有关消泡剂对于提高重组毕赤酵母表达人工合成的TLL质粒酶活力及蛋白活力方面的文献及专利研究也没有发现。有报道消泡剂在L-氨基酸生产中对其产量有提高的作用。
消泡剂在发酵应用中可有效的抑制发酵液的溢流,减少物料的损失,并能有效的降低溢流导致的染菌风险。常规发酵中大多采用聚醚类消泡剂,且消泡剂的用量一般都是发酵液体积的0.1-0.5‰,使用量过多会使菌体代谢发生紊乱,产生中毒现象。
目前,发酵行业生产过程中加入的消泡剂主要是聚醚类消泡剂和有机硅类消泡剂,由于聚醚类消泡剂只含有C、N、O、H几种元素,且具有抑泡时间长,活力好,消泡速度快特点。为发酵行业中首选的消泡剂。而有机硅类消泡剂在高温下宜发生分层,应用消泡活力不稳定,由于有机硅类消泡剂中含有硅元素,在应用中加入到发酵液中,对发酵有影响,使发酵的转化率降低,同时很难从发酵液中分离出去。如谢举文,发酵行业消泡剂的应用报道的。
本发明中意外的发现,采用与传统技术相反的策略,即不仅不减少消泡剂的用量,反而大幅度提高消泡剂的用量,并使用有机硅类消泡剂,毕赤酵母发酵产脂肪酶中的目标酶的固定化的活力、产量、酶活稳定性都有显著提高。
发明内容
本发明的第一方面在于,提供一种发酵产脂肪酶的方法,所述方法在发酵过程中添加发酵液初始体积0.6%-1.2%的有机硅类消泡剂。
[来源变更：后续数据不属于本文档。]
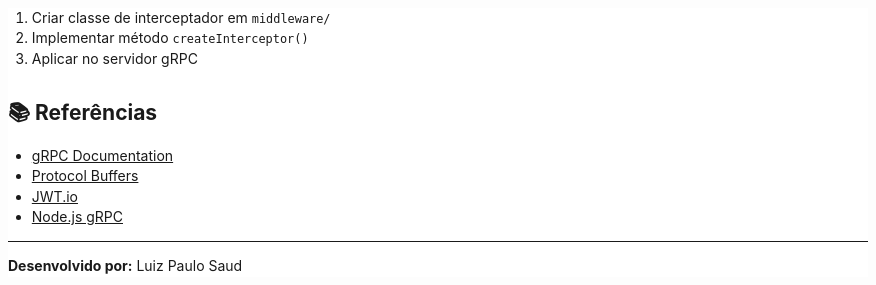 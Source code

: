 1. Criar classe de interceptador em `middleware/`
2. Implementar método `createInterceptor()`
3. Aplicar no servidor gRPC

## 📚 Referências

- [gRPC Documentation](https://grpc.io/docs/)
- [Protocol Buffers](https://developers.google.com/protocol-buffers)
- [JWT.io](https://jwt.io/)
- [Node.js gRPC](https://grpc.io/docs/languages/node/)

---

**Desenvolvido por:** Luiz Paulo Saud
在本发明的一个实施方案中,在发酵过程中添加发酵液总体积0.4%-0.8%的有机硅类消泡剂。
在本发明的一个实施方案中,所述脂肪酶为疏绵状嗜热丝孢菌脂肪酶。
在本发明的一个实施方案中,所述方法为重组毕赤酵母发酵产疏绵状嗜热丝孢菌脂肪酶。
在本发明的一个实施方案中,所述有机硅类消泡剂为乳化硅油。
在本发明的一个实施方案中,所述发酵于25-35℃下进行。
在本发明的一个实施方案中,所述发酵时间为80-120h。
本发明的第二方面在于,提供一种提高发酵产脂肪酶产量方法,所述方法在发酵过程中添加发酵液初始体积0.6%-1.2%的有机硅类消泡剂。
在本发明的一个实施方案中,在发酵过程中添加发酵液总体积0.4%-0.8%的有机硅类消泡剂。
在本发明的一个实施方案中,所述脂肪酶为疏绵状嗜热丝孢菌脂肪酶。
在本发明的一个实施方案中,所述发酵为重组毕赤酵母发酵产疏绵状嗜热丝孢菌脂肪酶。
在本发明的一个实施方案中,所述有机硅类消泡剂为乳化硅油。
本发明的第三方面在于,提供一种脂肪酶固定化酶,所述固定化酶使用本发明方法获得的脂肪酶制备。
本发明的第四方面在于,提供一种提高脂肪酶固定化活力的方法,所述方法使用本发明方法获得的脂肪酶制备固定化酶。
本发明的第五方面在于,提供一种提高脂肪酶比酶活的方法,所述方法在发酵产脂肪酶过程中添加发酵液初始体积0.015%-0.06%的聚醚类消泡剂。
在本发明的一个实施方案中,所述方法在发酵过程中添加发酵液总体积0.01%-0.04%的聚醚类消泡剂。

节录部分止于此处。